Six senators sent a letter to the Equal Employment Opportunity Commission urging the agency to investigate Amazon’s treatment of pregnant warehouse workers.
Censors Kirsten Gillibrand, D-New York, Bernie Sanders, I-Vermont, Richard Blumenthal, D-Conn., Bob Casey, Jr., D-Pa., Sherrod Brown, D-Ohio and Elizabeth Warren, D-Mass. , asked the EEOC on Friday to investigate Amazon’s “systemic failure to provide adequate housing” to pregnant warehouse workers.
Lawmakers say Amazon does not adequately review the duties of pregnant employees who are subjected to physically strenuous work that can threaten their health and safety. They also claim that Amazon does not allow pregnant workers to be absent without being punished for medical needs related to the pregnancy.
Lawmakers say both actions may violate the Pregnancy Discrimination Act and the Americans with Disabilities Act.
The letter cites as examples various reports and a previous EEOC complaint filed by an Amazon employee in Oklahoma in 2020 “about the mistreatment of pregnant employees at Amazon fulfillment centers.”
In a 2020 EEOC complaint, the Amazon worker claimed the company refused her job transfer requests, punished her for pregnancy-related absenteeism and “not allowed with her doctor in the aim to modify his work restrictions ”. made contact, ”according to the letter.
Amazon representatives did not immediately respond to a request for comment.
Amazon founder Jeff Bezos addressed workplace safety concerns in his last letter to shareholders in April, pledging to make the company “the best employer on the planet and the safest place to work. of the planet”.
The company has previously said it is investing billions of dollars in new safety measures and technologies, including adding more than 6,200 employees to its occupational health and safety team.
The letter comes as Amazon faces increasing pressure to address concerns over warehouse working conditions from lawmakers.

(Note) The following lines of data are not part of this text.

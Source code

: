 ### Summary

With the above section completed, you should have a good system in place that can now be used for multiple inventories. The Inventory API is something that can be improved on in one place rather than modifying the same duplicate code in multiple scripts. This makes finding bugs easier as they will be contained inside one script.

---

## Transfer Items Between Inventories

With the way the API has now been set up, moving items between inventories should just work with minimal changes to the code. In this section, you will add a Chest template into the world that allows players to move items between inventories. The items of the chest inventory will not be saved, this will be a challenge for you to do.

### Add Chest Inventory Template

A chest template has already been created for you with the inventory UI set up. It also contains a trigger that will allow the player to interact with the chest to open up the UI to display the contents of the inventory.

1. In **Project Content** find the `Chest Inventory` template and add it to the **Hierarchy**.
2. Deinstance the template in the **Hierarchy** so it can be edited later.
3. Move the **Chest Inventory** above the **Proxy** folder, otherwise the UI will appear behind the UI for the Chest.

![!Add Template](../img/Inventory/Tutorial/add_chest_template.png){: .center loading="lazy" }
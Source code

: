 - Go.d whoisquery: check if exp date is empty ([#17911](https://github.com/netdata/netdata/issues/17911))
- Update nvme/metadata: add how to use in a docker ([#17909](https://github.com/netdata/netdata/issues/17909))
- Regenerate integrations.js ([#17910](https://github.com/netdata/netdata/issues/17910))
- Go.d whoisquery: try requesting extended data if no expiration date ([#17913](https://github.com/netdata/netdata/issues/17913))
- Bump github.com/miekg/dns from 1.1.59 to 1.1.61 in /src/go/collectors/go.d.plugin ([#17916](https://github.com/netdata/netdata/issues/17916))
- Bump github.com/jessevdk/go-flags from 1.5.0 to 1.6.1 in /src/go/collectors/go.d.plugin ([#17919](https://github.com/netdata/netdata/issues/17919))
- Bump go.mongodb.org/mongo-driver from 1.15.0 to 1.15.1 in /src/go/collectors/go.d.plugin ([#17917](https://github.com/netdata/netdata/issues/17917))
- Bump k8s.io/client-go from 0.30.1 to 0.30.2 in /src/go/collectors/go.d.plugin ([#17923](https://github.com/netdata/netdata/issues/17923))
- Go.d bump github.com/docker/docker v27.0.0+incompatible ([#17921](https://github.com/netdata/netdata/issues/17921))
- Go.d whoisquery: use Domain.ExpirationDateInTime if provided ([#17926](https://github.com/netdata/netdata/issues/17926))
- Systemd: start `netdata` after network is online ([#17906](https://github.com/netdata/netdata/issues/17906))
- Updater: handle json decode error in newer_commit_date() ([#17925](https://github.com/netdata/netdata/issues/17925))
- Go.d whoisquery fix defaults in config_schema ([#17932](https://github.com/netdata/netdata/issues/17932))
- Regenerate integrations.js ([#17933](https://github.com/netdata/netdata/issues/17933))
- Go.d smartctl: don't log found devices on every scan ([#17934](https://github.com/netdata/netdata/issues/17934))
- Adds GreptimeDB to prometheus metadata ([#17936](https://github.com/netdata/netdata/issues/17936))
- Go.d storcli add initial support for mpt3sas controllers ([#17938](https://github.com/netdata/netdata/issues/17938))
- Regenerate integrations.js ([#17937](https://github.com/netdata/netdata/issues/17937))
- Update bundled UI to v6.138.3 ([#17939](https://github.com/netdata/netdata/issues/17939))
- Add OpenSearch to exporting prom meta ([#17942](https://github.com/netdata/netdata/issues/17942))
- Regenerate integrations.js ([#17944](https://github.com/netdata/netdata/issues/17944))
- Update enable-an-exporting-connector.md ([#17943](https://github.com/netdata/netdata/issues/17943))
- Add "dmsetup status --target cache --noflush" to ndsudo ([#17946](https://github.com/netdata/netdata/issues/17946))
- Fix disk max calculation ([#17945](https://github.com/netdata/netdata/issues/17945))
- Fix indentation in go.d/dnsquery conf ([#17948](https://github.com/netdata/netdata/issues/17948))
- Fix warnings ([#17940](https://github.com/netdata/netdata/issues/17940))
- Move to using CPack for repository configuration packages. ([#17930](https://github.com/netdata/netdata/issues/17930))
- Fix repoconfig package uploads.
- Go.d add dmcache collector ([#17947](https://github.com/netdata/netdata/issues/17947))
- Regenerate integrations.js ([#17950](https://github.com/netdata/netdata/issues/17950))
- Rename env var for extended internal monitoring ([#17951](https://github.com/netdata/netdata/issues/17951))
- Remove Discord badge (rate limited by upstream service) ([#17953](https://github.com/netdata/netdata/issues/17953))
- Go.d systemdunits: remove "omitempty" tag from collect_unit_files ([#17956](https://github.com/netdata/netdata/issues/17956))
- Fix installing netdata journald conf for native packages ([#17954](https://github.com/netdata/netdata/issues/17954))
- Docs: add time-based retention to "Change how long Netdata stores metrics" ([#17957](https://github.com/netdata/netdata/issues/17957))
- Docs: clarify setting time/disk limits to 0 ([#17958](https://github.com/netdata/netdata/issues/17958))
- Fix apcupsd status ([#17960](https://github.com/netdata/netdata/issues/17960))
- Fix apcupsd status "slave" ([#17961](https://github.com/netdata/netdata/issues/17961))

Earlier this week, the California State Senate passed a landmark bill that would require warehouse employers like Amazon to disclose productivity quotas to employees and government agencies, and ban the use of non-quota quotas. guaranteed allowing workers to stop taking breaks. The bill passed the final vote in the state assembly on Thursday and is now going to Gov. Gavin Newsom’s table for signature or veto.
The Seattle Times reported that in May, Washington state workplace regulators fined Amazon $ 7,000 for a security breach at a DuPont warehouse in Washington state. . According to the Times, regulators have linked a “very fast pace of work” to the increase in employee injuries at the facility.
Amazon is also under increasing scrutiny from its employees. Warehouse workers at an Amazon factory in Alabama have raised concerns about safety and inadequate brakes amid a high-profile but ultimately unsuccessful union campaign.